For many of us, the older we get, the less we do new things. We might learn a new hobby in college, but after that, it kind of levels off. If we’ve always been into running, we might still run. If we’re into sci fi, we read more sci fi. We already know what we like, goes the thinking, so we’re good. Why spend the effort to learn an entirely new thing? Isn’t being a raw beginner frustrating and difficult and just kind of not worth it? I find the opposite is true— being a beginner is freeing, and, dare I say, fun?

In zen Buddhism, there’s a concept called shoshin, or “Beginner’s Mind.” At its core, this idea means letting go of preconceptions and expectations. In the void where these obstructing ideas may have been, you can discover openness, eagerness, and clarity. It’s a practice for meditation and for life— and it takes time and work to cultivate.

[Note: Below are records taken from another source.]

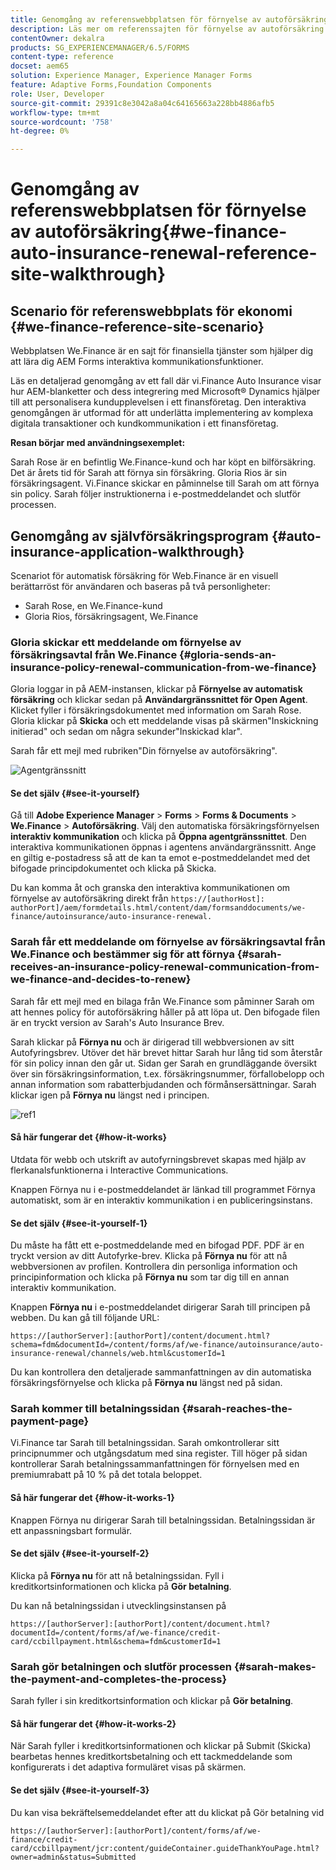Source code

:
 ```yaml
---
title: Genomgång av referenswebbplatsen för förnyelse av autoförsäkring
description: Läs mer om referenssajten för förnyelse av autoförsäkring genom genomgång.
contentOwner: dekalra
products: SG_EXPERIENCEMANAGER/6.5/FORMS
content-type: reference
docset: aem65
solution: Experience Manager, Experience Manager Forms
feature: Adaptive Forms,Foundation Components
role: User, Developer
source-git-commit: 29391c8e3042a8a04c64165663a228bb4886afb5
workflow-type: tm+mt
source-wordcount: '758'
ht-degree: 0%

---
```


# Genomgång av referenswebbplatsen för förnyelse av autoförsäkring{#we-finance-auto-insurance-renewal-reference-site-walkthrough}

## Scenario för referenswebbplats för ekonomi  {#we-finance-reference-site-scenario}

Webbplatsen We.Finance är en sajt för finansiella tjänster som hjälper dig att lära dig AEM Forms interaktiva kommunikationsfunktioner.

Läs en detaljerad genomgång av ett fall där vi.Finance Auto Insurance visar hur AEM-blanketter och dess integrering med Microsoft® Dynamics hjälper till att personalisera kundupplevelsen i ett finansföretag. Den interaktiva genomgången är utformad för att underlätta implementering av komplexa digitala transaktioner och kundkommunikation i ett finansföretag.

**Resan börjar med användningsexemplet:**

Sarah Rose är en befintlig We.Finance-kund och har köpt en bilförsäkring. Det är årets tid för Sarah att förnya sin försäkring. Gloria Rios är sin försäkringsagent. Vi.Finance skickar en påminnelse till Sarah om att förnya sin policy. Sarah följer instruktionerna i e-postmeddelandet och slutför processen.

## Genomgång av självförsäkringsprogram {#auto-insurance-application-walkthrough}

Scenariot för automatisk försäkring för Web.Finance är en visuell berättarröst för användaren och baseras på två personligheter:

* Sarah Rose, en We.Finance-kund
* Gloria Rios, försäkringsagent, We.Finance

### Gloria skickar ett meddelande om förnyelse av försäkringsavtal från We.Finance {#gloria-sends-an-insurance-policy-renewal-communication-from-we-finance}

Gloria loggar in på AEM-instansen, klickar på **Förnyelse av automatisk försäkring** och klickar sedan på **Användargränssnittet för Open Agent**. Klicket fyller i försäkringsdokumentet med information om Sarah Rose. Gloria klickar på **Skicka** och ett meddelande visas på skärmen&quot;Inskickning initierad&quot; och sedan om några sekunder&quot;Inskickad klar&quot;.

Sarah får ett mejl med rubriken&quot;Din förnyelse av autoförsäkring&quot;.

![Agentgränssnitt](assets/agent_ui_email_new.png)

#### Se det själv {#see-it-yourself}

Gå till **Adobe Experience Manager** > **Forms** > **Forms &amp; Documents** > **We.Finance** > **Autoförsäkring**. Välj den automatiska försäkringsförnyelsen **interaktiv kommunikation** och klicka på **Öppna agentgränssnittet**. Den interaktiva kommunikationen öppnas i agentens användargränssnitt. Ange en giltig e-postadress så att de kan ta emot e-postmeddelandet med det bifogade principdokumentet och klicka på Skicka.

Du kan komma åt och granska den interaktiva kommunikationen om förnyelse av autoförsäkring direkt från `https://[authorHost]: authorPort]/aem/formdetails.html/content/dam/formsanddocuments/we-finance/autoinsurance/auto-insurance-renewal.`

### Sarah får ett meddelande om förnyelse av försäkringsavtal från We.Finance och bestämmer sig för att förnya {#sarah-receives-an-insurance-policy-renewal-communication-from-we-finance-and-decides-to-renew}

Sarah får ett mejl med en bilaga från We.Finance som påminner Sarah om att hennes policy för autoförsäkring håller på att löpa ut. Den bifogade filen är en tryckt version av Sarah&#39;s Auto Insurance Brev.

Sarah klickar på **Förnya nu** och är dirigerad till webbversionen av sitt Autofyringsbrev. Utöver det här brevet hittar Sarah hur lång tid som återstår för sin policy innan den går ut. Sidan ger Sarah en grundläggande översikt över sin försäkringsinformation, t.ex. försäkringsnummer, förfallobelopp och annan information som rabatterbjudanden och förmånsersättningar. Sarah klickar igen på **Förnya nu** längst ned i principen.

![ref1](assets/ref1.png)

#### Så här fungerar det {#how-it-works}

Utdata för webb och utskrift av autofyrningsbrevet skapas med hjälp av flerkanalsfunktionerna i Interactive Communications.

Knappen Förnya nu i e-postmeddelandet är länkad till programmet Förnya automatiskt, som är en interaktiv kommunikation i en publiceringsinstans.

#### Se det själv {#see-it-yourself-1}

Du måste ha fått ett e-postmeddelande med en bifogad PDF. PDF är en tryckt version av ditt Autofyrke-brev. Klicka på **Förnya nu** för att nå webbversionen av profilen. Kontrollera din personliga information och principinformation och klicka på **Förnya nu** som tar dig till en annan interaktiv kommunikation.

Knappen **Förnya nu** i e-postmeddelandet dirigerar Sarah till principen på webben. Du kan gå till följande URL:

`https://[authorServer]:[authorPort]/content/document.html?schema=fdm&documentId=/content/forms/af/we-finance/autoinsurance/auto-insurance-renewal/channels/web.html&customerId=1`

Du kan kontrollera den detaljerade sammanfattningen av din automatiska försäkringsförnyelse och klicka på **Förnya nu** längst ned på sidan.

### Sarah kommer till betalningssidan {#sarah-reaches-the-payment-page}

Vi.Finance tar Sarah till betalningssidan. Sarah omkontrollerar sitt principnummer och utgångsdatum med sina register. Till höger på sidan kontrollerar Sarah betalningssammanfattningen för förnyelsen med en premiumrabatt på 10 % på det totala beloppet.

#### Så här fungerar det {#how-it-works-1}

Knappen Förnya nu dirigerar Sarah till betalningssidan. Betalningssidan är ett anpassningsbart formulär.

#### Se det själv {#see-it-yourself-2}

Klicka på **Förnya nu** för att nå betalningssidan. Fyll i kreditkortsinformationen och klicka på **Gör betalning**.

Du kan nå betalningssidan i utvecklingsinstansen på

`https://[authorServer]:[authorPort]/content/document.html?documentId=/content/forms/af/we-finance/credit-card/ccbillpayment.html&schema=fdm&customerId=1`

### Sarah gör betalningen och slutför processen {#sarah-makes-the-payment-and-completes-the-process}

Sarah fyller i sin kreditkortsinformation och klickar på **Gör betalning**.

#### Så här fungerar det {#how-it-works-2}

När Sarah fyller i kreditkortsinformationen och klickar på Submit (Skicka) bearbetas hennes kreditkortsbetalning och ett tackmeddelande som konfigurerats i det adaptiva formuläret visas på skärmen.

#### Se det själv {#see-it-yourself-3}

Du kan visa bekräftelsemeddelandet efter att du klickat på Gör betalning vid

`https://[authorServer]:[authorPort]/content/forms/af/we-finance/credit-card/ccbillpayment/jcr:content/guideContainer.guideThankYouPage.html?owner=admin&status=Submitted`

When you are truly new to a practice or a skill, the Beginner’s Mind is more accessible. The thoughts of “I should know this”, or “I’m supposed to be good at this” or “I’m being judged on this” may still arise, but I find that they’re less sticky than they might be when I approach something I’m more experienced in.

I enjoy lots of different kinds of physical practice— and I really enjoy starting a new one form scratch. I don’t have bad habits and I don’t feel like I have to prove myself. I can just soak it up and practice and learn.

kettlebell

challenge accepted.

I recently started a new strength training program at a new gym (Tucson Strength, where you at?). We do kettlebells, bodyweight, and some other functional movements like crawling and rolling. The first time I hiked a heavy kettlebell back to swing it, I nearly fell on my ass. I laughed— my thoughts were more “well THAT’s different!” than “oh God, did anyone see that?” I was actually sort of delighted to find that something I’d never done before was difficult in an unfamiliar way. And there are so many things to learn and so much to think about— the timing, the torque, the tension, the grip.

And I love— love!— that as soon as you’ve got the basics, there’s a new level of refinement. That no matter how good you get, what you don’t know will dwarf what you do know. One of the trainers, who is experienced, certified, and genrally badass, talked about going to master classes and always learning ways to tweak and improve his own movement— which looks pretty darn good to me. Sure, maybe you can asymptotically approach perfection, but there’s always something. And when you’re new, that something is right there for the taking. Improvement is rapid— and almost guaranteed.

What can you learn as an adult that will challenge and delight your brain and your body? Drawing? Karate? Mandarin? Baking? Yoga? Swimming? You tell me! Find a class. Find a coach. Barter with an expert friend. See what happens!